📝 SummarXiv

Abstract

Reliable estimation of stellar surface gravity (log $g$) for a large sample is crucial for evaluating stellar evolution models and understanding galactic structure; However, it is not easy to accomplish due to the difficulty in gathering a large spectroscopic data set. Photometric sky survey using a specific filter, on the other hand, can play a substantial role in the assessment of log $g$. The Stellar Abundances and Galactic Evolution Survey (SAGES) utilizes eight filters to provide accurate stellar parameters for $\sim10^{7}$ stars, with its DDO51 intermediate-band filter specifically designed for robust log $g$ determination. In this work, the observed SAGES $u_{\rm SC}$ and $v_{\rm SAGES}$ photometry, the synthetic photometry in $g$, $r$, $i$, and DDO51 bands derived from \textit{Gaia} XP spectra are employed to investigate the importance of the DDO51 filter in the determination of log $g$. We applied machine-learning-based extinction correction and employed XGBoost models, trained on stellar parameters from LAMOST, to predict log $g$ using photometric data.

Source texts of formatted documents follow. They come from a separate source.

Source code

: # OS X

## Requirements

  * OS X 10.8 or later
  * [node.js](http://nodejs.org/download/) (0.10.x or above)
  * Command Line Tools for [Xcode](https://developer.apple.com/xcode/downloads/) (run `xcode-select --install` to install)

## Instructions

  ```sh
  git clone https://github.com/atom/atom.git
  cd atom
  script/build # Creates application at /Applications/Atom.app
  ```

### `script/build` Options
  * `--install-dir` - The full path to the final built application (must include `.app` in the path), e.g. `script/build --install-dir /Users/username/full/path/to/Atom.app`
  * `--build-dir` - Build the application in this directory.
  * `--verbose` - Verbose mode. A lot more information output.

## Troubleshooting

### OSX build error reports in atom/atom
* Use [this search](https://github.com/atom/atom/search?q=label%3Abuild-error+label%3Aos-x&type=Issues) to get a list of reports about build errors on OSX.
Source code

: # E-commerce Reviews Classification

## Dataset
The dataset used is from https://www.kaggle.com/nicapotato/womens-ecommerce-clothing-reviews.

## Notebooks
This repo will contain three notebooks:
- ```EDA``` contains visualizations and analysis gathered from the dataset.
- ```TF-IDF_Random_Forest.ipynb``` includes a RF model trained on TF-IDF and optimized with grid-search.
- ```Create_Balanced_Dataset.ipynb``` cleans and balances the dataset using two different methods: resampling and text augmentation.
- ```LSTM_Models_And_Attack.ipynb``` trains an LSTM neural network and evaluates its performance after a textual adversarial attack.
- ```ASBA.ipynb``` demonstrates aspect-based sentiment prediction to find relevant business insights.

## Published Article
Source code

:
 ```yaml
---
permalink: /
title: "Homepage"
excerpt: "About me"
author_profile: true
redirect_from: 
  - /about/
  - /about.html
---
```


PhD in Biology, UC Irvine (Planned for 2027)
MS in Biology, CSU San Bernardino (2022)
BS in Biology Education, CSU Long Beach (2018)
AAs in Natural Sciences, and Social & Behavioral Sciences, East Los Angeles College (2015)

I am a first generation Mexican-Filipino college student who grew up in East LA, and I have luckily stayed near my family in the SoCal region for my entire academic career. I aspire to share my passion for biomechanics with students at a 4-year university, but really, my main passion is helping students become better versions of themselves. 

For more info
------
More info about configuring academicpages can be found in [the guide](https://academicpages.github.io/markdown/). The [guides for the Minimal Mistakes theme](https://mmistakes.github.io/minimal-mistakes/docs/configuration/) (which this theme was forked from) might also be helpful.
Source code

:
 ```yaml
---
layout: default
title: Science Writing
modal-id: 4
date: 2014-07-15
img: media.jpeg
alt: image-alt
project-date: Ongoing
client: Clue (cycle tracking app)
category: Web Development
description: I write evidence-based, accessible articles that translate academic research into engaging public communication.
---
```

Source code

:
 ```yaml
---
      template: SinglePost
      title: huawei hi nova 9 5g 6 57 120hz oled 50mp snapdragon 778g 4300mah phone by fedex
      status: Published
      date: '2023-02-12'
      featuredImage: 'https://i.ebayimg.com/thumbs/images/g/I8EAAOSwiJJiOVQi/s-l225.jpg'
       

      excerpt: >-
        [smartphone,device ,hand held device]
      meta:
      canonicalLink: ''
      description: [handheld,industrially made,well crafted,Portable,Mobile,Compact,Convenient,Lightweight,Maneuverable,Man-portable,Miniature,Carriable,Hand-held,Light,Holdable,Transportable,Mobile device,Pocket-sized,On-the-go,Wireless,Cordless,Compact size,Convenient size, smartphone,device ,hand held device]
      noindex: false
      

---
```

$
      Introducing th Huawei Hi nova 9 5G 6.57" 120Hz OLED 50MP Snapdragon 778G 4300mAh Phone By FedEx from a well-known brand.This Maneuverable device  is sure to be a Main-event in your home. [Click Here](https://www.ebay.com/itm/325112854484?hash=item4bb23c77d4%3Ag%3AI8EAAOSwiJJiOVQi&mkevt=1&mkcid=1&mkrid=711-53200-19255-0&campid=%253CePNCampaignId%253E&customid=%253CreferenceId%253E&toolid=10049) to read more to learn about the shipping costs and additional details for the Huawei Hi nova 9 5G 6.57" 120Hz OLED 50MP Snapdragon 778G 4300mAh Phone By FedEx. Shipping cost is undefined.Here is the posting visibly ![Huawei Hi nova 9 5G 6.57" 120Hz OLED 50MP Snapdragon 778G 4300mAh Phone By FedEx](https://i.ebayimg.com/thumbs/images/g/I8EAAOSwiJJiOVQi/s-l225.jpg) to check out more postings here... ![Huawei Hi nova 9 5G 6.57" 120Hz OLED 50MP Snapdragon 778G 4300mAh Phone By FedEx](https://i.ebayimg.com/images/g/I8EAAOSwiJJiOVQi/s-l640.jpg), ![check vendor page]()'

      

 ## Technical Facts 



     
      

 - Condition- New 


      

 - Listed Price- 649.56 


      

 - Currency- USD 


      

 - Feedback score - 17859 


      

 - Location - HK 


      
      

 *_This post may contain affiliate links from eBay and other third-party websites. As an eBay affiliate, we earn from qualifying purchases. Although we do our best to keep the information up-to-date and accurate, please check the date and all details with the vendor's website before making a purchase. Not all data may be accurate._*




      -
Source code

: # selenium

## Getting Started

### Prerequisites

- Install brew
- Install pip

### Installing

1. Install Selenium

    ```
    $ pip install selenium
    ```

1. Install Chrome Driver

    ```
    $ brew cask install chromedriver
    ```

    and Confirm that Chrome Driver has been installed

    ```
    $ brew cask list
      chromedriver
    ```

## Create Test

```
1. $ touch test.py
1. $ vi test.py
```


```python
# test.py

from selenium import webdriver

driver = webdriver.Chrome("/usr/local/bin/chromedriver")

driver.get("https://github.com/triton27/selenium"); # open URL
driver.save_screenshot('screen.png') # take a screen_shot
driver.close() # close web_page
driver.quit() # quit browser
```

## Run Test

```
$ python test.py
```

By comparing model predicted log $g$ with LAMOST values, we find that including DDO51 filter improve the accuracies of log $g$ estimates by 21.0\% (from 0.224\,dex to 0.177\,dex) overall, and by 26.5\% (from 0.302\,dex to 0.222\,dex ) for GK-type stars, as compared to those obtained without DDO51. The DDO51 filter is also validated to be particularly effective for metal-poor stars ([Fe/H]$<$-1.0), where it significantly mitigates systematic biases. Our findings highlight the diagnostic power of the SAGES DDO51 filter, providing enhanced stellar characterization vital for future in-depth studies of the Milky Way.